With today's routers, for your general enterprise networks, they can handle the processing of lots of LSAs. So unless your business requires multiple areas, or you want/need to practice with multi-area OSPF, a single area OSPF design should be good for a lot of networks.
I agree EIGRP is easier to configure provided there is no redistribution(Seed metric). I also agree it has faster convergence due to DUAL and Successor/Feasible Successors.
OSPF is harder to configure mostly becasue of the required wildcard mask and areas, but if I recall it is a good idea to add the wildcard mask to your EIGRP network statements anyway. If you are looking at a hierarchical design, OSPF wins since it was designed for those networks as was IS-IS. EIGRP can be designed psudo-hierarchcally via summary routes.
So it depends on what your design requirements are.
Open standard of IETF，supported by most vendors.
Cisco owned private routing protocol，not been supported by any other vendors；is not as mature as OSPF.
Most popular IGP in the world
Only a few networks designed by EIGRP，and is getting less and less popular.
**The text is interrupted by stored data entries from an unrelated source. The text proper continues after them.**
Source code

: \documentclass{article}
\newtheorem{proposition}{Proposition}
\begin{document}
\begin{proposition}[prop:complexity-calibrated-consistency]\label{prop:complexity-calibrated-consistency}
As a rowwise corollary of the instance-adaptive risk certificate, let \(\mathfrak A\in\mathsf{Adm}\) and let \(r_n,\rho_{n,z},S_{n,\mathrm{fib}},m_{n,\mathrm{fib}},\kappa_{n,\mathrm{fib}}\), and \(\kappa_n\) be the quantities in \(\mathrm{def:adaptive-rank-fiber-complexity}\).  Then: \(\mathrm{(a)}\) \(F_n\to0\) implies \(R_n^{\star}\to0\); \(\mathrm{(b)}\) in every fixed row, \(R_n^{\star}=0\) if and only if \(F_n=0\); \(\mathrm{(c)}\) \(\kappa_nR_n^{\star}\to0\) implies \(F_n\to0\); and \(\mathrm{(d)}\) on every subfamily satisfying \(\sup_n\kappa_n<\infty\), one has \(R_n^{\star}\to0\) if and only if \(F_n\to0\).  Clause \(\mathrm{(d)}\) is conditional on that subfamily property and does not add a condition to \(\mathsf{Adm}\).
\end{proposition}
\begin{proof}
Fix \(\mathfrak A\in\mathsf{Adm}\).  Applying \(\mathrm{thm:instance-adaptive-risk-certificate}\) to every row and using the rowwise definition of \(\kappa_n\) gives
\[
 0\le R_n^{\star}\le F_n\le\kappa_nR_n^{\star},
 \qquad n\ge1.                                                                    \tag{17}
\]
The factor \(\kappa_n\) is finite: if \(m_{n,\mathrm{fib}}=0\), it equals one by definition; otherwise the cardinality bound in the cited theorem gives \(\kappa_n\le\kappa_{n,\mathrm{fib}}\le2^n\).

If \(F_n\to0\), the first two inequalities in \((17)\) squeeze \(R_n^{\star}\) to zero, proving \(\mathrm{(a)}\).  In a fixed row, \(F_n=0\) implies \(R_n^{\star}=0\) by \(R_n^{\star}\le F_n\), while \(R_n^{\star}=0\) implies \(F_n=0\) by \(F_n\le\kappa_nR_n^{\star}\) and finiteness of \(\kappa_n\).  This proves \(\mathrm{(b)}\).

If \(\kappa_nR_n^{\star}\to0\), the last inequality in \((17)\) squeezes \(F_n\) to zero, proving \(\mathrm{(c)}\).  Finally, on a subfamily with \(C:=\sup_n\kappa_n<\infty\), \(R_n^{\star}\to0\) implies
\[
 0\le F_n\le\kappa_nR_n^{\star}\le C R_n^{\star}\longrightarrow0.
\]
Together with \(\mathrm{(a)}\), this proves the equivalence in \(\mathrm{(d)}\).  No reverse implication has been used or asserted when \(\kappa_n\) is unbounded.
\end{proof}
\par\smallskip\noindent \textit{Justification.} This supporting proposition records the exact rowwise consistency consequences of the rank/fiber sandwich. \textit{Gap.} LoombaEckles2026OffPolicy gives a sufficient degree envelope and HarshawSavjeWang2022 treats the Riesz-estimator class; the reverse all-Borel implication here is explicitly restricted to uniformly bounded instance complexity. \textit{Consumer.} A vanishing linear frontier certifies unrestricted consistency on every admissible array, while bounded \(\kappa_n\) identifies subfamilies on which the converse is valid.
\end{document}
SPF algorithm fast convergence, loop free.
DUAL algorithm could be in SIA status, query could spread out the whole network.
Can build a hierarchy and scaleable network.
Can not build a hierarchy network with this protocol.
Supportive of new technology
Does not support TE.
Convergence Time Fast Very Fast
I'm not sure posting a table that is clearly made by a competitor of Cisco to disparage EIGRP is helpful in a CCDA study forum. But allow me to comment:
Standard: EIGRP has been submitted to the IETF as a standard routing protocol.
Popularity: I would love to see the source of the "information" that EIGRP is used by few networks and is getting less popular. If anything, it's the complete opposite.
Algorithm: this comparison makes no sense. Both Dijkstra and DUAL provide loop-free topologies and fast convergence. The SIA mentioned is simply a symptom of a flapping link, which would have a similar impact on OSPF.
Topology: This is more of an academic argument. While EIGRP doesn't support the same topology concept as OSPF (i.e. "Areas"), you can easily provide multi-topology support via multiple EIGRP processes.
Support for new technology: OSPF-TE is a function used solely by MPLS service providers, and has been around since 1999. And in fact, you CAN use EIGRP for MPLS TE. Either way, I'd say this category was added in an attempt to make the table look bigger.
I won't re-hash what others have written, but in general, EIGRP is easier to configure and maintain for a lot of customer networks. Having said that, OSPF is also a solid choice. For the exam, you should make sure you understand the differences in how each protocol works (DV vs SPF), and also know some of the features that vary between them (like EIGRP's support for unequal cost load-balancing).